Starting point is 00:52:18 And certainly, even if it doesn't make a geopolitical difference, it makes a difference for that person in that moment. Yeah, I think that's absolutely true. I definitely try to practice that in my life. I honestly, like, because I write about kind of big abstract subjects sometimes, I feel like if I didn't do that stuff, I really would despair, which would be really counterproductive.
Starting point is 00:52:37 Also, I just wanted to add though, that there's something just that people should be aware of, which is that I think in a personalized case, what you said is absolutely true that you know, she, I don't know what her exact situation was, but I assume that someone would have had to pay for her flight and so forth. If she were actually in Xinjiang, that wouldn't be the obstacle. And the reason that the government has collected passports for all these people, like, Muslim minorities.

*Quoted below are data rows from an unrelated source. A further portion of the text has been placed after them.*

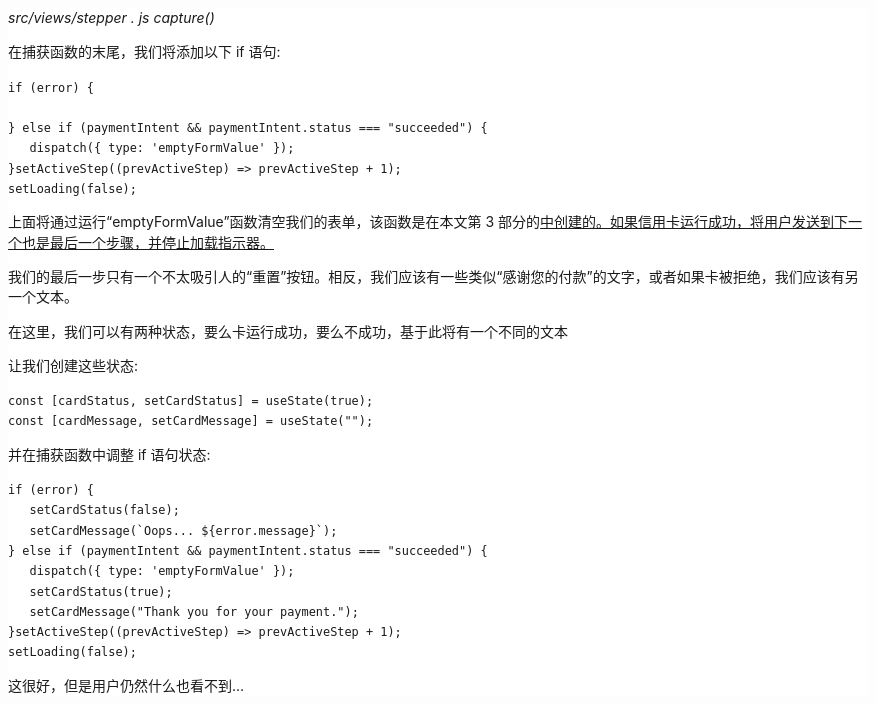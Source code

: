 *src/views/stepper . js capture()*

在捕获函数的末尾，我们将添加以下 if 语句:

```
if (error) {

} else if (paymentIntent && paymentIntent.status === "succeeded") {
   dispatch({ type: 'emptyFormValue' });
}setActiveStep((prevActiveStep) => prevActiveStep + 1);
setLoading(false);
```

上面将通过运行“emptyFormValue”函数清空我们的表单，该函数是在本文第 3 部分的[中创建的。如果信用卡运行成功，将用户发送到下一个也是最后一个步骤，并停止加载指示器。](https://t.co/3nKnR4e8sC?amp=1)

我们的最后一步只有一个不太吸引人的“重置”按钮。相反，我们应该有一些类似“感谢您的付款”的文字，或者如果卡被拒绝，我们应该有另一个文本。

在这里，我们可以有两种状态，要么卡运行成功，要么不成功，基于此将有一个不同的文本

让我们创建这些状态:

```
const [cardStatus, setCardStatus] = useState(true);
const [cardMessage, setCardMessage] = useState("");
```

并在捕获函数中调整 if 语句状态:

```
if (error) {
   setCardStatus(false);
   setCardMessage(`Oops... ${error.message}`);
} else if (paymentIntent && paymentIntent.status === "succeeded") {
   dispatch({ type: 'emptyFormValue' });
   setCardStatus(true);
   setCardMessage("Thank you for your payment.");
}setActiveStep((prevActiveStep) => prevActiveStep + 1);
setLoading(false);
```

这很好，但是用户仍然什么也看不到…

Starting point is 00:53:06 So the first obstacle is getting your passport, which the overwhelming majority of people don't even get to that point. So like, when I say that money can't solve the problem, I really mean it. It's not just about mobility and stuff like that. But I do think this kind of thing does make a difference for people in the diaspora community who have made it out, but are still struggling.
Starting point is 00:53:28 No, and look, somebody like I have two grandparents who are refugees from Europe in the Second World War, and like somebody covered for them and let them come here. And I do feel like, you know, like human beings have the obligation to pay forward the advantages that allow them to do it. And you're right. It's not, you can't go like, oh, hey, like all sponsors, six people from these camps to come here. It's, there are a few people who have been released or have escaped or were are under the impression that they're about to be taken.
Starting point is 00:53:58 And those people can be saved. And you can make a small difference there. Yeah. Thank you so much. I'm so glad we connected. And thank you for the a small difference there. Yeah. Thank you so much. I'm so glad we connected and thank you for the work you're doing and please, please keep writing. No worries. Thanks so much for having me on.